In December 1932, Joseph L. Asbury, owner of The Richfield Reaper, bought the Price Sun from Crockett and the News-Advocate from Nielson. He merged them to form the Sun Advocate. In 1934, Ashby sold the Reaper. In 1935, Asbury sold his Price paper to Hal G. MacKnight and Val H. Cowles. In 1937, the two bought the Helper Journal and appointed Clifton N. Memmott as manager. In 1938 Cowles, a World War I veteran, was elected to serve in the Utah State Senate and would continue to do so for 9 years. In 1941, Cowles sold his interest in the Journal to Memmott. In 1942, MacKnight sold his Journal stake to Joe Tullius.

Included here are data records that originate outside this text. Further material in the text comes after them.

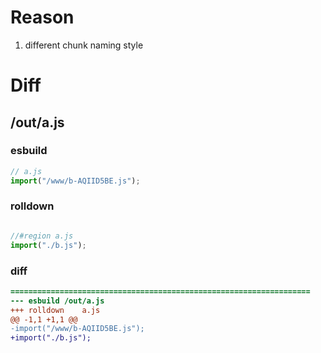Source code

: # Reason
1. different chunk naming style
# Diff
## /out/a.js
### esbuild
```js
// a.js
import("/www/b-AQIID5BE.js");
```
### rolldown
```js

//#region a.js
import("./b.js");

```
### diff
```diff
===================================================================
--- esbuild	/out/a.js
+++ rolldown	a.js
@@ -1,1 +1,1 @@
-import("/www/b-AQIID5BE.js");
+import("./b.js");

```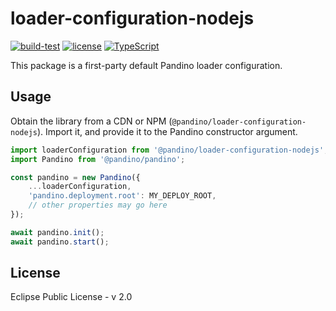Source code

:# loader-configuration-nodejs

[![build-test](https://github.com/BlackBeltTechnology/pandino/actions/workflows/build-test.yml/badge.svg)](https://github.com/BlackBeltTechnology/pandino/actions/workflows/build-test.yml)
[![license](https://img.shields.io/badge/license-EPL%20v2.0-blue.svg)](https://github.com/BlackBeltTechnology/pandino)
[![TypeScript](https://img.shields.io/badge/%3C%2F%3E-TypeScript-%230074c1.svg)](http://www.typescriptlang.org/)

This package is a first-party default Pandino loader configuration.

## Usage

Obtain the library from a CDN or NPM (`@pandino/loader-configuration-nodejs`). Import it, and provide it to the Pandino
constructor argument.

```javascript
import loaderConfiguration from '@pandino/loader-configuration-nodejs';
import Pandino from '@pandino/pandino';

const pandino = new Pandino({
    ...loaderConfiguration,
    'pandino.deployment.root': MY_DEPLOY_ROOT,
    // other properties may go here
});

await pandino.init();
await pandino.start();
```

## License

Eclipse Public License - v 2.0
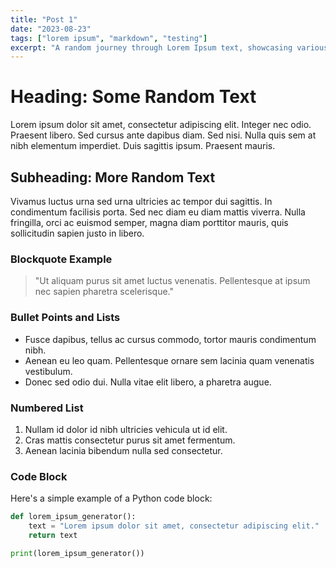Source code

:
 ```yaml
---
title: "Post 1"
date: "2023-08-23"
tags: ["lorem ipsum", "markdown", "testing"]
excerpt: "A random journey through Lorem Ipsum text, showcasing various Markdown features for testing purposes."
---
```


# Heading: Some Random Text

Lorem ipsum dolor sit amet, consectetur adipiscing elit. Integer nec odio. Praesent libero. Sed cursus ante dapibus diam. Sed nisi. Nulla quis sem at nibh elementum imperdiet. Duis sagittis ipsum. Praesent mauris.

## Subheading: More Random Text

Vivamus luctus urna sed urna ultricies ac tempor dui sagittis. In condimentum facilisis porta. Sed nec diam eu diam mattis viverra. Nulla fringilla, orci ac euismod semper, magna diam porttitor mauris, quis sollicitudin sapien justo in libero.

### Blockquote Example

> "Ut aliquam purus sit amet luctus venenatis. Pellentesque at ipsum nec sapien pharetra scelerisque."

### Bullet Points and Lists

- Fusce dapibus, tellus ac cursus commodo, tortor mauris condimentum nibh.
- Aenean eu leo quam. Pellentesque ornare sem lacinia quam venenatis vestibulum.
- Donec sed odio dui. Nulla vitae elit libero, a pharetra augue.

### Numbered List

1. Nullam id dolor id nibh ultricies vehicula ut id elit.
2. Cras mattis consectetur purus sit amet fermentum.
3. Aenean lacinia bibendum nulla sed consectetur.

### Code Block

Here's a simple example of a Python code block:

```python
def lorem_ipsum_generator():
    text = "Lorem ipsum dolor sit amet, consectetur adipiscing elit."
    return text

print(lorem_ipsum_generator())
```
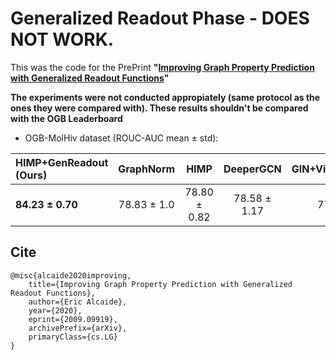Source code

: # Generalized Readout Phase - DOES NOT WORK. 
This was the code for the PrePrint **"[Improving Graph Property Prediction with Generalized Readout Functions]()"**


**The experiments were not conducted appropiately (same protocol as the ones they were compared with). These results shouldn't be compared with the OGB Leaderboard**



* OGB-MolHiv dataset (ROUC-AUC mean &#177; std): 

| **HIMP+GenReadout (Ours)** | GraphNorm | HIMP | DeeperGCN | GIN+VirtualNodes |
| :------------------------- | :-------: |:---: | :-------: | ---------------: | 
| **84.23 &#177; 0.70**   | 78.83 &#177; 1.0 | 78.80 &#177; 0.82 | 78.58 &#177; 1.17 | 77.07 &#177; 1.49 |


## Cite

```
@misc{alcaide2020improving,
    title={Improving Graph Property Prediction with Generalized Readout Functions},
    author={Eric Alcaide},
    year={2020},
    eprint={2009.09919},
    archivePrefix={arXiv},
    primaryClass={cs.LG}
}
```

In 1948, L. Earl Durrant became Sun Advocate co-owner with McKnight. In 1950, Tullius bought out Memmott from the Journal. In 1966, MacKnight sold the Sun Advocate to an ownership group led by Robert L. Finney and included Robert Cribb, who then in 1973 bought the Journal from Tullius. In 1975, Finney acquired the Emery County Progress. In 1976, the Journal was merged with the Saturday edition of the Sun Advocate and renamed to the Sun Journal.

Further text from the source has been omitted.